Required action
Retype, exactly as they appear below, the lines between the line holding "Use the arrow" and the line holding "4. **Confirm your selection**", both ends included.

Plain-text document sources
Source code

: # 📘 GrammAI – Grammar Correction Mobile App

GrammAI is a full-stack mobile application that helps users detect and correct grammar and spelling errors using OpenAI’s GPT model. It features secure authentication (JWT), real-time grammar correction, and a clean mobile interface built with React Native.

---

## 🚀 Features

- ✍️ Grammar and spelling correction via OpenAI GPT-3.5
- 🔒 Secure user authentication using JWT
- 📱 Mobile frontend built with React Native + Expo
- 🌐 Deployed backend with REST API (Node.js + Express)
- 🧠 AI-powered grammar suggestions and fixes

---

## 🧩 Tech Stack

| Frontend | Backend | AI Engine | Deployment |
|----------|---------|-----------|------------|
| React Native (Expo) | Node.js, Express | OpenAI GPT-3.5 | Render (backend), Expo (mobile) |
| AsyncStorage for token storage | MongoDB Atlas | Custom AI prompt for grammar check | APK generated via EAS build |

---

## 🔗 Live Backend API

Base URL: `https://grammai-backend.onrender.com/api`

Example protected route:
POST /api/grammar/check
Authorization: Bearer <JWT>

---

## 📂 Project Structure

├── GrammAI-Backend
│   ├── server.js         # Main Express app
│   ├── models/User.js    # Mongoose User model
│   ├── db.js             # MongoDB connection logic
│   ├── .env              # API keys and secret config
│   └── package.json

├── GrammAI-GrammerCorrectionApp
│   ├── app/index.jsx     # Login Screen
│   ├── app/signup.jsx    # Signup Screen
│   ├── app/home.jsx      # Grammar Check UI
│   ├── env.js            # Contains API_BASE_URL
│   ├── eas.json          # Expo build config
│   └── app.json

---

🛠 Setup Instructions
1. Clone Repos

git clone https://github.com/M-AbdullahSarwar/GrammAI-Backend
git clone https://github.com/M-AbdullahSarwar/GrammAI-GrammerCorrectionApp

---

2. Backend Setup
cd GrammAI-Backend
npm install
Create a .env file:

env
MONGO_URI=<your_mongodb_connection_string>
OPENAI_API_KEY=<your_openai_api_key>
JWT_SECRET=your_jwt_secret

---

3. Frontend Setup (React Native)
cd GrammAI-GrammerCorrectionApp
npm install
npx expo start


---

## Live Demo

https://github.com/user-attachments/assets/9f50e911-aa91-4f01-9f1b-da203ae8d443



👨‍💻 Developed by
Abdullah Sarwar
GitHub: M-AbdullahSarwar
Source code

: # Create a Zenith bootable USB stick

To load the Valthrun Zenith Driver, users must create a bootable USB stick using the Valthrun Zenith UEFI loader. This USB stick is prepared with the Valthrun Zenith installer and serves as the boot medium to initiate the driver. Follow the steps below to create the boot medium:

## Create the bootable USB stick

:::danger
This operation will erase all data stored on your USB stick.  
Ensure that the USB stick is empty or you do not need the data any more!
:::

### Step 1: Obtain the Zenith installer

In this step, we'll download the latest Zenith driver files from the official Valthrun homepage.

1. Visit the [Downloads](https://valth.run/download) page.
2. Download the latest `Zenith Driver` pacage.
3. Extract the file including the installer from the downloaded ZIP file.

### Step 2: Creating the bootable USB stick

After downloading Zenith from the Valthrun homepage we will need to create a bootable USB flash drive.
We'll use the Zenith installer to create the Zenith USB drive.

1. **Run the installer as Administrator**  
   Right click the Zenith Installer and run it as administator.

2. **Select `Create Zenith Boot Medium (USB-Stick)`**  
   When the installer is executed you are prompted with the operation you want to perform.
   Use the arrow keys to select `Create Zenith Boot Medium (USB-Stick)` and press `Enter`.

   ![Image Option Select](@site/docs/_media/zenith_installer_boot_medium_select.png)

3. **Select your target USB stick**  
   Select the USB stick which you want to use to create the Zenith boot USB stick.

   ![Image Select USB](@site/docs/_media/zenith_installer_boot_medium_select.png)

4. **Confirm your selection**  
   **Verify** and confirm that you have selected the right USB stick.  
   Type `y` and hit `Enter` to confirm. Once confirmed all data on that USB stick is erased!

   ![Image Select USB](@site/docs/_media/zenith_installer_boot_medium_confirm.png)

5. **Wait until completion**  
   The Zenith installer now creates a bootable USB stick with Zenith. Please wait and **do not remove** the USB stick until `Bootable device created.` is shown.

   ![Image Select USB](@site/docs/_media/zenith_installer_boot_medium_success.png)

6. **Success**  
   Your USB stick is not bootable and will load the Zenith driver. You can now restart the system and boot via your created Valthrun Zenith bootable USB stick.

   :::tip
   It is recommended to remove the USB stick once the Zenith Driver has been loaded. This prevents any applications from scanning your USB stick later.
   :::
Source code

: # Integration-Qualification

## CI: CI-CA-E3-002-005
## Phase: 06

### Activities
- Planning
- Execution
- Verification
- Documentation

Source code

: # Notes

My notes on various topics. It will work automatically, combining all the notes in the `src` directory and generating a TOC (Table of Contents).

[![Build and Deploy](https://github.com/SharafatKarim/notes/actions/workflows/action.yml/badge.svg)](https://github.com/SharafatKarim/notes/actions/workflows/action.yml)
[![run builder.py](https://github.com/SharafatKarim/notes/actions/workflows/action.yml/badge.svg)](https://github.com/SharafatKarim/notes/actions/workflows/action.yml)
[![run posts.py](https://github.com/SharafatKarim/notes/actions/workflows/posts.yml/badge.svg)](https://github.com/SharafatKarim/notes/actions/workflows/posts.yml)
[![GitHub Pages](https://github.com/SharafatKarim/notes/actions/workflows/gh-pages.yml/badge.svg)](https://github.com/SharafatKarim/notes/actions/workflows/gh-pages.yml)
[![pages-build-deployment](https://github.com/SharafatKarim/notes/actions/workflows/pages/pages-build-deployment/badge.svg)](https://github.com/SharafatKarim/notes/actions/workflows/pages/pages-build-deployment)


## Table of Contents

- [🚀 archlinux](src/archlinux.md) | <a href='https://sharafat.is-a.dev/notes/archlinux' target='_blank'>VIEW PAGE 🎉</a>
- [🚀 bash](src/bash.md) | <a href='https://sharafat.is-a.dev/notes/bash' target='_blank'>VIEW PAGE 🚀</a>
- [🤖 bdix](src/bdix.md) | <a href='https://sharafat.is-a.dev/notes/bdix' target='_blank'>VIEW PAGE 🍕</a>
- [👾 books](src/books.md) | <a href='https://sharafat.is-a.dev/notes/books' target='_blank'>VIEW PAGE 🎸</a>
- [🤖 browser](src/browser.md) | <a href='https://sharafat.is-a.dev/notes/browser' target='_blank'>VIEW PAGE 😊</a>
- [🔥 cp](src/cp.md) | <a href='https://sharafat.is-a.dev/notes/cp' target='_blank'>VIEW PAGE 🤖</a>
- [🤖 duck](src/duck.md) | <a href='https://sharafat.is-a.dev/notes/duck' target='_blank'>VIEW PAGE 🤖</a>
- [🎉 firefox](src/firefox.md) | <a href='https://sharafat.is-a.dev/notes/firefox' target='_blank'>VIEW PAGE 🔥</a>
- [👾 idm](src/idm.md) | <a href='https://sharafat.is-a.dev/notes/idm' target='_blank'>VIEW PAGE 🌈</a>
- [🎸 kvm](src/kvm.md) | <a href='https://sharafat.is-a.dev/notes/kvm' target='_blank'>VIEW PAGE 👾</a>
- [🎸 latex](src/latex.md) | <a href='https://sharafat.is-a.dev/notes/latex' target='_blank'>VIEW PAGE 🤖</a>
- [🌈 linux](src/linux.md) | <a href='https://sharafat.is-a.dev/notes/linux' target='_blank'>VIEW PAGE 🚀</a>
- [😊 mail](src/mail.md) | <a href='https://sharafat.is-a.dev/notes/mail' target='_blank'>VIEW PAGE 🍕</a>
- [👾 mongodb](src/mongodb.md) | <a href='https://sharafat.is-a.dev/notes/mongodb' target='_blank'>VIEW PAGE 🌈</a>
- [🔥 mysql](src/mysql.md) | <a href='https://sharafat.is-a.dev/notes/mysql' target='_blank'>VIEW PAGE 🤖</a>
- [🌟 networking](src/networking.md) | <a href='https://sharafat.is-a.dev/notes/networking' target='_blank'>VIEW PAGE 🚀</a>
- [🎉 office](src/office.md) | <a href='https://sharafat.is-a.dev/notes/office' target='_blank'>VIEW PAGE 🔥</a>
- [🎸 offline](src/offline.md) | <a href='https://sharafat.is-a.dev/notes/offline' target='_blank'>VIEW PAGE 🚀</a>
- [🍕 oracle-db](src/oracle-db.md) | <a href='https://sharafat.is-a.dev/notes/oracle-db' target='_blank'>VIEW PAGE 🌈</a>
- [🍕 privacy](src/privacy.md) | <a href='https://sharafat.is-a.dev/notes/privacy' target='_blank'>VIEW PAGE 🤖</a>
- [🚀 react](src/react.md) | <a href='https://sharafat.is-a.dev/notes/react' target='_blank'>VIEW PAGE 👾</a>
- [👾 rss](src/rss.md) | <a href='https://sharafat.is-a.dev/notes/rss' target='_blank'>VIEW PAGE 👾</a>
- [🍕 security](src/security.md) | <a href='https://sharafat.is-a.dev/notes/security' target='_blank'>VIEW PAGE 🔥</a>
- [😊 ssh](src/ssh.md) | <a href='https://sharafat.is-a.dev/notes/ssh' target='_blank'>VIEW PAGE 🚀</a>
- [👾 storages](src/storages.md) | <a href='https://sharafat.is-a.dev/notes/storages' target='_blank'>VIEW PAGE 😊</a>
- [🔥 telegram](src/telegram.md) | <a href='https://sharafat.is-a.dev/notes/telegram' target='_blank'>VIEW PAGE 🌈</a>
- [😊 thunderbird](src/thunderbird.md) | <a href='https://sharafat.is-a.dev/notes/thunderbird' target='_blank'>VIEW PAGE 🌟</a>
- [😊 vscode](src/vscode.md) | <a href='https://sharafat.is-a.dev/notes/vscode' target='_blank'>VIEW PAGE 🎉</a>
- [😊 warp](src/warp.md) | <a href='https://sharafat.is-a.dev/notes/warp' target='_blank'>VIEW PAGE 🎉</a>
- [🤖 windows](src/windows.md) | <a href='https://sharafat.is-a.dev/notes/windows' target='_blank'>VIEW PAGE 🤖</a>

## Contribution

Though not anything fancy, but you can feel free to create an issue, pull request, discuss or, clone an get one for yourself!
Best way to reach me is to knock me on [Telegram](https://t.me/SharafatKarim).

Task answer
   Use the arrow keys to select `Create Zenith Boot Medium (USB-Stick)` and press `Enter`.

   ![Image Option Select](@site/docs/_media/zenith_installer_boot_medium_select.png)

3. **Select your target USB stick**  
   Select the USB stick which you want to use to create the Zenith boot USB stick.

   ![Image Select USB](@site/docs/_media/zenith_installer_boot_medium_select.png)

4. **Confirm your selection**  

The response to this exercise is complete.